O'Shaughnessy Ventures is the brainchild of Jim O’Shaughnessy – our founder and CEO, host of the Infinite Loops podcast, and self-proclaimed variance amplifier and loquacious provocateur on Twitter.
After beginning his career in quantitative analysis, Jim published multiple books about investing, founded multiple companies, became a successful venture capitalist, and most recently, built OSV – the passion project that has been percolating in his mind for the last decade.
Not only is Jim a modern-day Renaissance man – captivated by the convergence of money, art, philosophy, and memes – but his favorite question is “why?”
Why can’t we create this tool? Why can't we create a network for creatives? Why can't creatives earn more from their work?
His favorite man, however, is Teddy Roosevelt’s “Man in the Arena.” The one who strives valiantly, who errs, who comes up short again and again, but who does so with great enthusiasm and great devotion.
What if we could empower creatives to become their own Man in the Arena?
All of this led to the birth of OSV.
Not to mention, it just so happened to be the perfect excuse for a modern-day Renaissance man to indulge in all of his passions, loves, and interests – and encourage others to do the same.

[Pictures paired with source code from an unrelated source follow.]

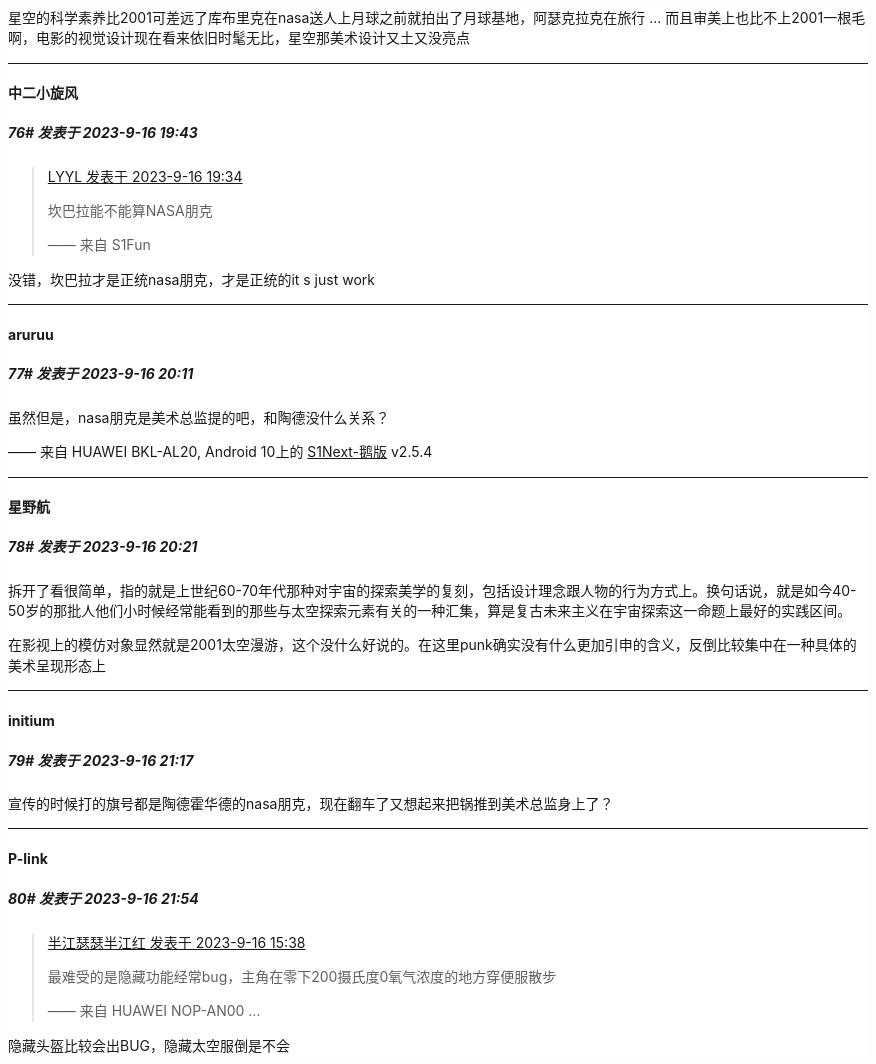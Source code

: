 星空的科学素养比2001可差远了库布里克在nasa送人上月球之前就拍出了月球基地，阿瑟克拉克在旅行 ...</blockquote>
而且审美上也比不上2001一根毛啊，电影的视觉设计现在看来依旧时髦无比，星空那美术设计又土又没亮点

*****

####  中二小旋风  
##### 76#       发表于 2023-9-16 19:43

<blockquote><a href="httphttps://bbs.saraba1st.com/2b/forum.php?mod=redirect&amp;goto=findpost&amp;pid=62429653&amp;ptid=2152992" target="_blank">LYYL 发表于 2023-9-16 19:34</a>

坎巴拉能不能算NASA朋克

—— 来自 S1Fun</blockquote>
没错，坎巴拉才是正统nasa朋克，才是正统的it s just work


*****

####  aruruu  
##### 77#       发表于 2023-9-16 20:11

虽然但是，nasa朋克是美术总监提的吧，和陶德没什么关系？

—— 来自 HUAWEI BKL-AL20, Android 10上的 [S1Next-鹅版](https://github.com/ykrank/S1-Next/releases) v2.5.4


*****

####  星野航  
##### 78#       发表于 2023-9-16 20:21

拆开了看很简单，指的就是上世纪60-70年代那种对宇宙的探索美学的复刻，包括设计理念跟人物的行为方式上。换句话说，就是如今40-50岁的那批人他们小时候经常能看到的那些与太空探索元素有关的一种汇集，算是复古未来主义在宇宙探索这一命题上最好的实践区间。

在影视上的模仿对象显然就是2001太空漫游，这个没什么好说的。在这里punk确实没有什么更加引申的含义，反倒比较集中在一种具体的美术呈现形态上


*****

####  initium  
##### 79#       发表于 2023-9-16 21:17

宣传的时候打的旗号都是陶德霍华德的nasa朋克，现在翻车了又想起来把锅推到美术总监身上了？


*****

####  P-link  
##### 80#       发表于 2023-9-16 21:54

<blockquote><a href="httphttps://bbs.saraba1st.com/2b/forum.php?mod=redirect&amp;goto=findpost&amp;pid=62427924&amp;ptid=2152992" target="_blank">半江瑟瑟半江红 发表于 2023-9-16 15:38</a>

最难受的是隐藏功能经常bug，主角在零下200摄氏度0氧气浓度的地方穿便服散步

—— 来自 HUAWEI NOP-AN00 ...</blockquote>
隐藏头盔比较会出BUG，隐藏太空服倒是不会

When Jim and I first hopped on a Zoom to chat about this essay, he led with this sentiment:
“We're at a really interesting period in history, almost an inflection point. I call it the Great Reshuffle: where all of the old models are collapsing, where we have to unlearn and then relearn new models. I think future humans are going to look back and say this was the start of a golden era. I just feel so incredibly blessed and lucky to be alive during it.”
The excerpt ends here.